> Input data
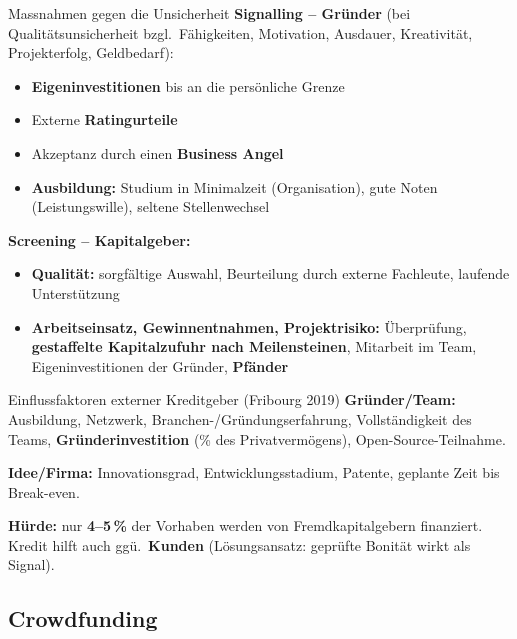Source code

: \documentclass[a4paper, fontsize=7pt]{scrartcl}
\begin{document}
\begin{mainbox}{Massnahmen gegen die Unsicherheit}
\textbf{Signalling -- Gründer} (bei Qualitätsunsicherheit bzgl.\ Fähigkeiten,
Motivation, Ausdauer, Kreativität, Projekterfolg, Geldbedarf):
\begin{itemize}
    \item \textbf{Eigeninvestitionen} bis an die persönliche Grenze
    \item Externe \textbf{Ratingurteile}
    \item Akzeptanz durch einen \textbf{Business Angel}
    \item \textbf{Ausbildung:} Studium in Minimalzeit (Organisation), gute
    Noten (Leistungswille), seltene Stellenwechsel
\end{itemize}
\textbf{Screening -- Kapitalgeber:}
\begin{itemize}
    \item \textbf{Qualität:} sorgfältige Auswahl, Beurteilung durch externe
    Fachleute, laufende Unterstützung
    \item \textbf{Arbeitseinsatz, Gewinnentnahmen, Projektrisiko:}
    Überprüfung, \textbf{gestaffelte Kapitalzufuhr nach Meilensteinen},
    Mitarbeit im Team, Eigeninvestitionen der Gründer, \textbf{Pfänder}
\end{itemize}
\end{mainbox}

\begin{mainbox}{Einflussfaktoren externer Kreditgeber (Fribourg 2019)}
\textbf{Gründer/Team:} Ausbildung, Netzwerk, Branchen-/Gründungserfahrung,
Vollständigkeit des Teams, \textbf{Gründerinvestition} (\% des
Privatvermögens), Open-Source-Teilnahme.

\textbf{Idee/Firma:} Innovationsgrad, Entwicklungsstadium, Patente, geplante
Zeit bis Break-even.

\textbf{Hürde:} nur \textbf{4--5\,\%} der Vorhaben werden von
Fremdkapitalgebern finanziert. Kredit hilft auch ggü.\ \textbf{Kunden}
(Lösungsansatz: geprüfte Bonität wirkt als Signal).
\end{mainbox}

\subsection{Crowdfunding}
\end{document}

> What to do
Set every record down again verbatim, without pictures.

> Output for this exercise
Source code

: \documentclass[a4paper, fontsize=7pt]{scrartcl}
\begin{document}
\begin{mainbox}{Massnahmen gegen die Unsicherheit}
\textbf{Signalling -- Gründer} (bei Qualitätsunsicherheit bzgl.\ Fähigkeiten,
Motivation, Ausdauer, Kreativität, Projekterfolg, Geldbedarf):
\begin{itemize}
    \item \textbf{Eigeninvestitionen} bis an die persönliche Grenze
    \item Externe \textbf{Ratingurteile}
    \item Akzeptanz durch einen \textbf{Business Angel}
    \item \textbf{Ausbildung:} Studium in Minimalzeit (Organisation), gute
    Noten (Leistungswille), seltene Stellenwechsel
\end{itemize}
\textbf{Screening -- Kapitalgeber:}
\begin{itemize}
    \item \textbf{Qualität:} sorgfältige Auswahl, Beurteilung durch externe
    Fachleute, laufende Unterstützung
    \item \textbf{Arbeitseinsatz, Gewinnentnahmen, Projektrisiko:}
    Überprüfung, \textbf{gestaffelte Kapitalzufuhr nach Meilensteinen},
    Mitarbeit im Team, Eigeninvestitionen der Gründer, \textbf{Pfänder}
\end{itemize}
\end{mainbox}

\begin{mainbox}{Einflussfaktoren externer Kreditgeber (Fribourg 2019)}
\textbf{Gründer/Team:} Ausbildung, Netzwerk, Branchen-/Gründungserfahrung,
Vollständigkeit des Teams, \textbf{Gründerinvestition} (\% des
Privatvermögens), Open-Source-Teilnahme.

\textbf{Idee/Firma:} Innovationsgrad, Entwicklungsstadium, Patente, geplante
Zeit bis Break-even.

\textbf{Hürde:} nur \textbf{4--5\,\%} der Vorhaben werden von
Fremdkapitalgebern finanziert. Kredit hilft auch ggü.\ \textbf{Kunden}
(Lösungsansatz: geprüfte Bonität wirkt als Signal).
\end{mainbox}

\subsection{Crowdfunding}
\end{document}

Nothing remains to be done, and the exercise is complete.